Когда [на следующий день] мы въехали на Северную сторону Севастополя, то небольшую площадь у переправы в город нашли пустынной; постоялые дворы — ханы, всегда забитые приезжими, их лошадьми и повозками, стояли с раскрытыми воротами, как бы проветриваясь. Внутри — никого. Военных, таких многочисленных накануне, тоже не было видно. У самой пристани стояло до сотни человек и невдалеке — наши лошади, на которых мы с матерью приехали накануне. Возница поджидал нас со стороны города, а мы появились с другой, чем он был несказанно удивлен.
Тут же выяснилось, что переправы в город нет, катера, обслуживавшие переправу, все частные шлюпки и ялики мобилизованы управлением порта, по-видимому, для нужд эвакуации. Стоявшие на пристани люди жаждали попасть в город, но не могли.
Мы топтались на месте, не зная, что предпринять. Выручили местные жители — в слободке Северной стороны бабушку хорошо знали. Почти все слобожане были старыми матросами военного флота, помнившими Сергея Ильича Кази[4]. Увидев нас и понимая наше положение, два старых рыбака предложили отъехать в сторону от пристани, а затем с вещами пробраться к берегу, где они обещали посадить нас в полуразбитую шлюпку, забракованную портом, и переправить в город. Подвести шлюпку к пристани они боялись, так как в нее тут же бросились бы люди, ожидающие переправы, и она затонула бы от перегрузки. Мы последовали их совету и на мыске Северной бухты произвели посадку и погрузку. У пристани заметили нашу хитрость, несколько человек бросилось бежать к нам по берегу, но мы успели отчалить. Шлюпка действительно могла использоваться только для «сугубо каботажного» плавания в 2–3 метрах от берега. При том, что она приняла только нас с багажом, она так стала течь, что мы не успевали вычерпывать воду; вещи поставили на банках, чтобы не подмокли, а ноги у нас были в воде. Частенько мы зачерпывали воду и бортом, так как по бухте носились военные катера и разводили высокую крутую волну.

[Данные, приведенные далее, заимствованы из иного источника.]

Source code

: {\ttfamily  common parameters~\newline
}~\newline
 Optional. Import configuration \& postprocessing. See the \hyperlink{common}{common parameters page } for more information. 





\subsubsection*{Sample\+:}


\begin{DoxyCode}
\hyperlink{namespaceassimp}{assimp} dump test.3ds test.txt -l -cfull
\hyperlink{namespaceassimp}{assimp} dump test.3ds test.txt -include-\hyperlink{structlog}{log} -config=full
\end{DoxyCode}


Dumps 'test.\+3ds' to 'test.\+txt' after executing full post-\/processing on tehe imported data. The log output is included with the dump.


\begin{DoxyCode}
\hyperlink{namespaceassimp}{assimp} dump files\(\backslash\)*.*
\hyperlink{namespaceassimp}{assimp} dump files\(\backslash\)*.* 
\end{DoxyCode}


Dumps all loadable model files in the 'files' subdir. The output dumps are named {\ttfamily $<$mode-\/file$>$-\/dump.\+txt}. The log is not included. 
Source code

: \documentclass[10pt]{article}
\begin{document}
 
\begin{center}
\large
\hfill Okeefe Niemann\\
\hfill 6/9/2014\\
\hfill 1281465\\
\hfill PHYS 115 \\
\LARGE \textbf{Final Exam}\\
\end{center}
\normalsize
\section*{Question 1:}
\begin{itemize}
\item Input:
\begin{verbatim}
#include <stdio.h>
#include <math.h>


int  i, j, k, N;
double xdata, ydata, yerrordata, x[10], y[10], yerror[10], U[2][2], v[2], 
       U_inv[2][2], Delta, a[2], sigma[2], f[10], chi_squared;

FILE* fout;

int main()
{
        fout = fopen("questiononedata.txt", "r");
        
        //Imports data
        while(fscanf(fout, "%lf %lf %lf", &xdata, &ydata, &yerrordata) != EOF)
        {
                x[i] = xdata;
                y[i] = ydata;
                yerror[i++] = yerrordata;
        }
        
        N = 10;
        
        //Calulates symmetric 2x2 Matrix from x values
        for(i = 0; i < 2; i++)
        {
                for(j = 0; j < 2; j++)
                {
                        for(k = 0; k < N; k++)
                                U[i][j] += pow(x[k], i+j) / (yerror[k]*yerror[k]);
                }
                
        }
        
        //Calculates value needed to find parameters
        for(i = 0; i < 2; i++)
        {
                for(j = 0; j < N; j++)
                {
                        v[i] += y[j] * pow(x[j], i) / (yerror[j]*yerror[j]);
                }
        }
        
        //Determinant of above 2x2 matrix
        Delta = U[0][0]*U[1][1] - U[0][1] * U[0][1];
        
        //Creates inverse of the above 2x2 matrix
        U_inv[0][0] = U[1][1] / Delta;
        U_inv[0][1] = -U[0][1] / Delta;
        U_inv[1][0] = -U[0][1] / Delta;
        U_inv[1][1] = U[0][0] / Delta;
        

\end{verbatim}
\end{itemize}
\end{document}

Нормальная переправа длилась бы 15–20 минут, но здесь она растянулась чуть ли не на час. Бабушка, все время стойко державшаяся, посреди бухты вдруг зарыдала. Но это был короткий срыв, и, когда мы подошли к Графской пристани, она опять была в норме. Нужно сказать, что всем путешествием, начиная с отъезда из Бурлюка и далее, командовала мама, и бабушка, обычно адмиральша-командирша, теперь во всем слушалась свою старшую дочь. Минутную бабушкину слабость можно было понять. Ведь еще недавно стоило ей с Сергеем Ильичом появиться у причалов, как все моряки становились во фронт, для переправы через бухту к их услугам бывал и катер командующего Черноморским флотом (я сам был свидетелем такой любезности адмирала Эбергарда), им первым при встрече козырял Колчак (это я тоже видел в 1916 г.).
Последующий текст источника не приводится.